Christ i've been torturing myself by reading some shit online these days where a bunch of people all tell each other how great they fucking write and this and that and the other and you know they all write like fucking nitwits and then i go to the garage, get stoned and plop my ass back down and click over here and let me tell you sister i feel fucking infintely better about the inter-webs, not really of course but it's good to know that now and then you stumble on fucking gem amongst all the dog shit and you sister are that shiny fucking gem... fucking spot on... and now i might have to watch Diner.

Rassles said...

I miss the old blogging days, sometimes, when we felt like writers. What I cannot stand is pictures of people's clothes and how they decorate their homes. I don't give a shit about your clothes. Why do those clothes matter? I would rather read an essay on the importance of taking pictures of your clothes than look at one more picture of your fucking clothes.
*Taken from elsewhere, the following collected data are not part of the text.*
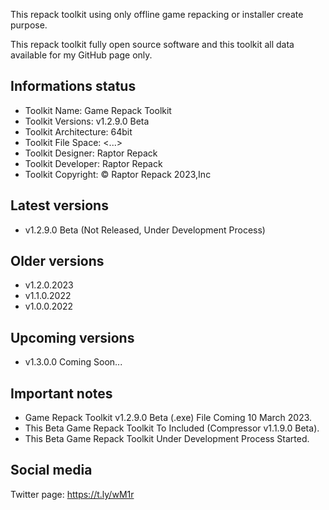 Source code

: This repack toolkit using only offline game repacking or installer create purpose.

This repack toolkit fully open source software and this toolkit all data available for my GitHub page only.

Informations status
-----------------------------------------------
- Toolkit Name: Game Repack Toolkit
- Toolkit Versions: v1.2.9.0 Beta
- Toolkit Architecture: 64bit
- Toolkit File Space: <...>
- Toolkit Designer: Raptor Repack
- Toolkit Developer: Raptor Repack
- Toolkit Copyright: © Raptor Repack 2023,Inc

Latest versions
-----------------------------------------------
- v1.2.9.0 Beta (Not Released, Under Development Process)

Older versions
-----------------------------------------------
- v1.2.0.2023
- v1.1.0.2022
- v1.0.0.2022

Upcoming versions
-----------------------------------------------
- v1.3.0.0 Coming Soon...

Important notes
-----------------------------------------------
- Game Repack Toolkit v1.2.9.0 Beta (.exe) File Coming 10 March 2023.
- This Beta Game Repack Toolkit To Included (Compressor v1.1.9.0 Beta).
- This Beta Game Repack Toolkit Under Development Process Started.

Social media
-----------------------------------------------
Twitter page: https://t.ly/wM1r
Whoa. Sorry. Kono, you're like a tesseract, sometimes. The next dimension. Cube the cube.

Chris said...

I use to try to explain how every friendship was different, but I usually ended up insulting someone. Now I can just send them the link. And i totally agree with Kono. Your writing humbles me. And I'm really going to have to rethink that post I'm writing about decorating my house. Seriously.

daisyfae said...

holy shit. i'd forgotten Diner. and that Steve Gutenberg was in it... when i get some free time, this is at the top of the list.

i have no blog mojo. i just don't need to pretend to write much. but it's the people i 'met' that keep me coming back out here - and god damn it, you, kono, chris... you do NOT live in my computer, but you are real friends, and i know this. so shit. let's have a party. kono's bringing the pharma....

Ginny said...

We were just watching promos for Sharknado 3, and saying "Do you remember the brief window where Steve Gutenberg was gonna be an actual thing?" And then just like that, he was a punchline. Does he have an autobiography? I'd like to pinpoint where it went wrong.